Records from a dataset:
Content starts

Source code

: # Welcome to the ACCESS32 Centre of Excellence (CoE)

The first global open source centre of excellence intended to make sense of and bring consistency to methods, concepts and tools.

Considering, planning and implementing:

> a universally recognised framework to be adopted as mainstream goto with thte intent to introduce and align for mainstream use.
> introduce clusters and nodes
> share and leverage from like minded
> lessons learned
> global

Content ends

▸ **Exercise brief**:
Return each line of the data above verbatim.

▸ **Answer for the task**:
Source code

: # Welcome to the ACCESS32 Centre of Excellence (CoE)

The first global open source centre of excellence intended to make sense of and bring consistency to methods, concepts and tools.

Considering, planning and implementing:

> a universally recognised framework to be adopted as mainstream goto with thte intent to introduce and align for mainstream use.
> introduce clusters and nodes
> share and leverage from like minded
> lessons learned
> global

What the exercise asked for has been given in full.